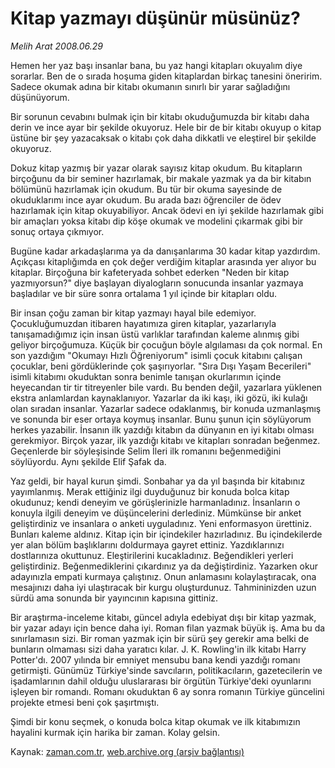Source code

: # Kitap yazmayı  düşünür müsünüz?

*Melih Arat 2008.06.29*

<tr><td class="metin" colspan="2" style="padding-top: 20px; padding-left: 5px; padding-right: 10px;">Hemen her yaz başı insanlar bana, bu yaz hangi kitapları okuyalım diye sorarlar. Ben de o sırada hoşuma giden kitaplardan birkaç tanesini öneririm. Sadece okumak adına bir kitabı okumanın sınırlı bir yarar sağladığını düşünüyorum.</td></tr><tr><td class="metin" colspan="2" style="padding-top: 20px; padding-left: 5px; padding-right: 10px;"><p>Bir sorunun cevabını bulmak için bir kitabı okuduğumuzda bir kitabı daha derin ve ince ayar bir şekilde okuyoruz. Hele bir de bir kitabı okuyup o kitap üstüne bir şey yazacaksak o kitabı çok daha dikkatli ve eleştirel bir şekilde okuyoruz. 
<p> Dokuz kitap yazmış bir yazar olarak sayısız kitap okudum. Bu kitapların birçoğunu da bir seminer hazırlamak, bir makale yazmak ya da bir kitabın bölümünü hazırlamak için okudum. Bu tür bir okuma sayesinde de okuduklarımı ince ayar okudum. Bu arada bazı öğrenciler de ödev hazırlamak için kitap okuyabiliyor. Ancak ödevi en iyi şekilde hazırlamak gibi bir amaçları yoksa kitabı dip köşe okumak ve modelini çıkarmak gibi bir sonuç ortaya çıkmıyor. 
<p> Bugüne kadar arkadaşlarıma ya da danışanlarıma 30 kadar kitap yazdırdım. Açıkçası kitaplığımda en çok değer verdiğim kitaplar arasında yer alıyor bu kitaplar. Birçoğuna bir kafeteryada sohbet ederken "Neden bir kitap yazmıyorsun?" diye başlayan diyalogların sonucunda insanlar yazmaya başladılar ve bir süre sonra ortalama 1 yıl içinde bir kitapları oldu. 
<p> Bir insan çoğu zaman bir kitap yazmayı hayal bile edemiyor. Çocukluğumuzdan itibaren hayatımıza giren kitaplar, yazarlarıyla tanışamadığımız için insan üstü varlıklar tarafından kaleme alınmış gibi geliyor birçoğumuza. Küçük bir çocuğun böyle algılaması da çok normal. En son yazdığım "Okumayı Hızlı Öğreniyorum" isimli çocuk kitabını çalışan çocuklar, beni gördüklerinde çok şaşırıyorlar. "Sıra Dışı Yaşam Becerileri" isimli kitabımı okuduktan sonra benimle tanışan okurlarımın içinde heyecandan tir tir titreyenler bile vardı. Bu benden değil, yazarlara yüklenen ekstra anlamlardan kaynaklanıyor. Yazarlar da iki kaşı, iki gözü, iki kulağı olan sıradan insanlar. Yazarlar sadece odaklanmış, bir konuda uzmanlaşmış ve sonunda bir eser ortaya koymuş insanlar. Bunu şunun için söylüyorum herkes yazabilir. İnsanın ilk yazdığı kitabın da dünyanın en iyi kitabı olması gerekmiyor. Birçok yazar, ilk yazdığı kitabı ve kitapları sonradan beğenmez. Geçenlerde bir söyleşisinde Selim İleri ilk romanını beğenmediğini söylüyordu. Aynı şekilde Elif Şafak da.
<p> Yaz geldi, bir hayal kurun şimdi. Sonbahar ya da yıl başında bir kitabınız yayımlanmış. Merak ettiğiniz ilgi duyduğunuz bir konuda bolca kitap okudunuz; kendi deneyim ve görüşlerinizle harmanladınız. İnsanların o konuyla ilgili deneyim ve düşüncelerini derlediniz. Mümkünse bir anket geliştirdiniz ve insanlara o anketi uyguladınız. Yeni enformasyon ürettiniz. Bunları kaleme aldınız. Kitap için bir içindekiler hazırladınız. Bu içindekilerde yer alan bölüm başlıklarını doldurmaya gayret ettiniz. Yazdıklarınızı dostlarınıza okuttunuz. Eleştirilerini kucakladınız. Beğendikleri yerleri geliştirdiniz. Beğenmediklerini çıkardınız ya da değiştirdiniz. Yazarken okur adayınızla empati kurmaya çalıştınız. Onun anlamasını kolaylaştıracak, ona mesajınızı daha iyi ulaştıracak bir kurgu oluşturdunuz. Tahmininizden uzun sürdü ama sonunda bir yayıncının kapısına gittiniz. 
<p> Bir araştırma-inceleme kitabı, güncel adıyla edebiyat dışı bir kitap yazmak, bir yazar adayı için bence daha iyi. Roman filan yazmak büyük iş. Ama bu da sınırlamasın sizi. Bir roman yazmak için bir sürü şey gerekir ama belki de bunların olmaması sizi daha yaratıcı kılar. J. K. Rowling'in ilk kitabı Harry Potter'dı. 2007 yılında bir emniyet mensubu bana kendi yazdığı romanı getirmişti. Günümüz Türkiye'sinde savcıların, politikacıların, gazetecilerin ve işadamlarının dahil olduğu uluslararası bir örgütün Türkiye'deki oyunlarını işleyen bir romandı. Romanı okuduktan 6 ay sonra romanın Türkiye güncelini projekte etmesi beni çok şaşırtmıştı. 
<p> Şimdi bir konu seçmek, o konuda bolca kitap okumak ve ilk kitabımızın hayalini kurmak için harika bir zaman. Kolay gelsin.<br/></p></p></p></p></p></p></p></td></tr>

Kaynak: [zaman.com.tr](http://zaman.com.tr/yazar.do?yazino=707870), [web.archive.org (arşiv bağlantısı)](http://web.archive.org/web/20080805013432/http://www.zaman.com.tr:80/yazar.do?yazino=707870)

* * * * * * *

__PROBLEM DETAILS__
Scan the records above for the word "ayar" and return every line where it occurs.

__SOLUTION BELOW__
<tr><td class="metin" colspan="2" style="padding-top: 20px; padding-left: 5px; padding-right: 10px;">Hemen her yaz başı insanlar bana, bu yaz hangi kitapları okuyalım diye sorarlar. Ben de o sırada hoşuma giden kitaplardan birkaç tanesini öneririm. Sadece okumak adına bir kitabı okumanın sınırlı bir yarar sağladığını düşünüyorum.</td></tr><tr><td class="metin" colspan="2" style="padding-top: 20px; padding-left: 5px; padding-right: 10px;"><p>Bir sorunun cevabını bulmak için bir kitabı okuduğumuzda bir kitabı daha derin ve ince ayar bir şekilde okuyoruz. Hele bir de bir kitabı okuyup o kitap üstüne bir şey yazacaksak o kitabı çok daha dikkatli ve eleştirel bir şekilde okuyoruz. 
<p> Dokuz kitap yazmış bir yazar olarak sayısız kitap okudum. Bu kitapların birçoğunu da bir seminer hazırlamak, bir makale yazmak ya da bir kitabın bölümünü hazırlamak için okudum. Bu tür bir okuma sayesinde de okuduklarımı ince ayar okudum. Bu arada bazı öğrenciler de ödev hazırlamak için kitap okuyabiliyor. Ancak ödevi en iyi şekilde hazırlamak gibi bir amaçları yoksa kitabı dip köşe okumak ve modelini çıkarmak gibi bir sonuç ortaya çıkmıyor. 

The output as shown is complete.